CNN  — 

Here are the facts – according to a reporter for The Hill who overheard the back-and-forth – about a confrontation between Rep. Ted Yoho (R-Florida) and Rep. Alexandria Ocasio Cortez (D-New York) on the Capitol steps.

1. In the middle of a vote – Yoho had voted, AOC was going to vote – the Florida Republican confronted the New York Democrat.

2. Yoho told AOC that her recent comments on poverty and policing were “disgusting” and called her “out of your freaking mind.”

3. AOC responded that Yoho was “rude.”

4. As he walked away, Yoho called AOC a “f****ing bitch.”

Yoho took the House floor on Wednesday morning to explain himself. He insisted that the derogatory words “attributed to me by the press” were “never spoken to my colleagues” and apologized that she (and the reporter!) had heard it that way. (This was not an apology.)

AOC took to the House floor Thursday to affirm the version of events The Hill reported, and to call out Yoho for his behavior and his attempt to use his wife and daughters as a shield for what he had done.
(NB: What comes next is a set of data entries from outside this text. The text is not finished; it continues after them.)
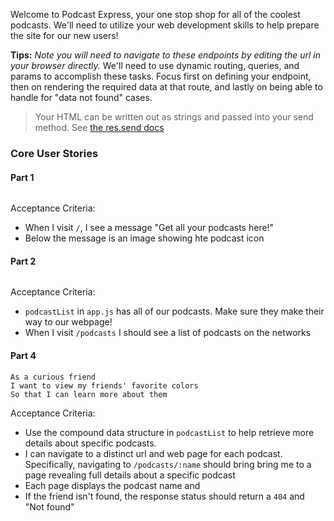 Welcome to Podcast Express, your one stop shop for all of the coolest podcasts. We'll need to utilize your web development skills to help prepare the site for our new users!

**Tips:** _Note you will need to navigate to these endpoints by editing the url in your browser directly._ We'll need to use dynamic routing, queries, and params to accomplish these tasks. Focus first on defining your endpoint, then on rendering the required data at that route, and lastly on being able to handle for "data not found" cases.
> Your HTML can be written out as strings and passed into your send method. See [the res.send docs](https://expressjs.com/en/4x/api.html#res.send)

### Core User Stories

#### Part 1

```no-highlight

```

Acceptance Criteria:

- When I visit `/`, I see a message "Get all your podcasts here!"
- Below the message is an image showing hte podcast icon



#### Part 2

```no-highlight

```

Acceptance Criteria:
- `podcastList` in `app.js` has all of our podcasts. Make sure they make their way to our webpage!
- When I visit `/podcasts` I should see a list of podcasts on the networks


#### Part 4

```no-highlight
As a curious friend
I want to view my friends' favorite colors
So that I can learn more about them
```

Acceptance Criteria:

- Use the compound data structure in `podcastList` to help retrieve more details about specific podcasts.
- I can navigate to a distinct url and web page for each podcast. Specifically, navigating to `/podcasts/:name` should bring bring me to a page revealing full details about a specific podcast
- Each page displays the podcast name and 
- If the friend isn't found, the response status should return a `404` and "Not found"
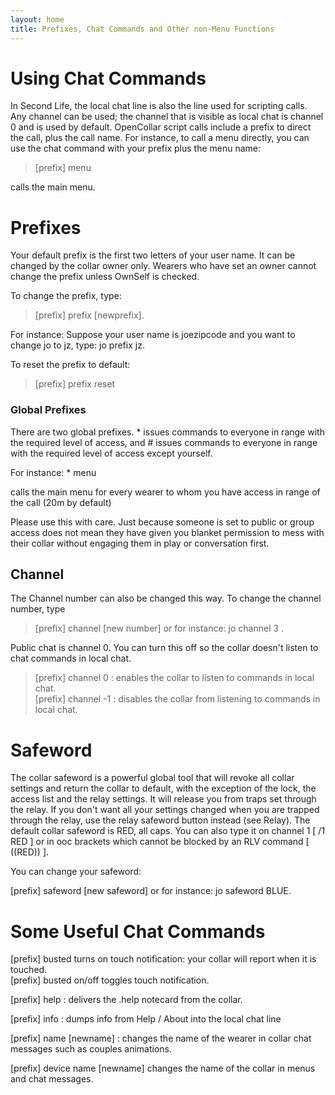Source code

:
 ```yaml
---
layout: home
title: Prefixes, Chat Commands and Other non-Menu Functions
---
```


# Using Chat Commands
In Second Life, the local chat line is also the line used for scripting calls. Any channel can be used; the channel that is visible as local chat is channel 0 and is used by default.  OpenCollar script calls include a prefix to direct the call, plus the call name. For instance, to call a menu directly, you can use the chat command with your prefix plus the menu name: 

> [prefix] menu 

calls the main menu.

# Prefixes

Your default prefix is the first two letters of your user name.  It can be changed by the collar owner only.  Wearers who have set an owner cannot change the prefix unless OwnSelf is checked.

To change the prefix, type: 

> [prefix] prefix [newprefix].

For instance:  Suppose your user name is joezipcode and you want to change jo to jz, type:  jo prefix jz.  

To reset the prefix to default:  

> [prefix] prefix reset  
 

### Global Prefixes

There are two global prefixes. * issues commands to everyone in range with the required level of access, and # issues commands to everyone in range with the required level of access except yourself. 

 For instance: * menu 

calls the main menu for every wearer to whom you have access in range of the call (20m by default) 

Please use this with care.  Just because someone is set to public or group access does not mean they have given you blanket permission to mess with their collar without engaging them in play or conversation first.

## Channel

The Channel number can also be changed this way. To change the channel number, type

> [prefix] channel [new number] or for instance:  jo channel 3 .  

Public chat is channel 0.  You can turn this off so the collar doesn't listen to chat commands in local chat.

> [prefix] channel 0 : enables the collar to listen to commands in local chat.  
[prefix] channel -1 : disables the collar from listening to commands in local chat.

# Safeword
The collar safeword is a powerful global tool that will revoke all collar settings and return the collar to default, with the exception of the lock, the access list and the relay settings.  It will release you from traps set through the relay.  If you don't want all your settings changed when you are trapped through the relay, use the relay safeword button instead (see Relay).
The default collar safeword is RED, all caps.  You can also type it on channel 1 [ /1 RED ] or in ooc brackets which cannot be blocked by an RLV command [ ((RED)) ].

You can change your safeword: 

[prefix] safeword [new safeword] or for instance: jo safeword BLUE.

# Some Useful Chat Commands 

[prefix] busted turns on touch notification: your collar will report when it is touched.  
[prefix] busted on/off toggles touch notification.  

[prefix] help : delivers the .help notecard from the collar.

[prefix] info : dumps info from Help / About into the local chat line

[prefix] name [newname] : changes the name of the wearer in collar chat messages such as couples animations.

[prefix] device name [newname] changes the name of the collar in menus and chat messages.
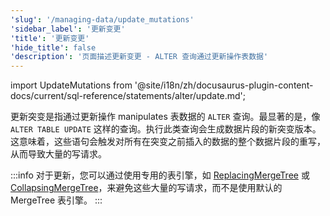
 ```yaml
---
'slug': '/managing-data/update_mutations'
'sidebar_label': '更新变更'
'title': '更新变更'
'hide_title': false
'description': '页面描述更新变更 - ALTER 查询通过更新操作表数据'
---
```


import UpdateMutations from '@site/i18n/zh/docusaurus-plugin-content-docs/current/sql-reference/statements/alter/update.md';

更新突变是指通过更新操作 manipulates 表数据的 `ALTER` 查询。最显著的是，像 `ALTER TABLE UPDATE` 这样的查询。执行此类查询会生成数据片段的新突变版本。这意味着，这些语句会触发对所有在突变之前插入的数据的整个数据片段的重写，从而导致大量的写请求。

:::info
对于更新，您可以通过使用专用的表引擎，如 [ReplacingMergeTree](/guides/replacing-merge-tree) 或 [CollapsingMergeTree](/engines/table-engines/mergetree-family/collapsingmergetree)，来避免这些大量的写请求，而不是使用默认的 MergeTree 表引擎。
:::

<UpdateMutations/>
“I am two years younger than Mr. Yoho’s youngest daughter. I am someone’s daughter too,” she said. “My father, thankfully, is not alive to see how Mr. Yoho treated his daughter.”

To which Yoho felt compelled to reply. “No one was accosted, bullied, or attacked,” he said Thursday afternoon. “The fact still remains, I am not going to apologize for something I didn’t say.”

Let me step in here. This is not simply a disagreement between two people about what was said in a private conversation. The Hill reporter, who first reported on the exchange, said that things happened just as AOC said they did. 

So in order to believe Yoho, you have to think that both AOC and the reporter heard the exact same things wrong. Which is unlikely! 

Plus, a fight between Yoho and AOC – even if the contents of their exchange were up for debate (they’re not!) – would be a one-sided affair.

She is a naturally gifted communicator with a massive social media following and a national voice. He is, well, not.

The Point: Sometimes politics is about knowing when to give up. Ted Yoho needs to give up before this gets any worse for him.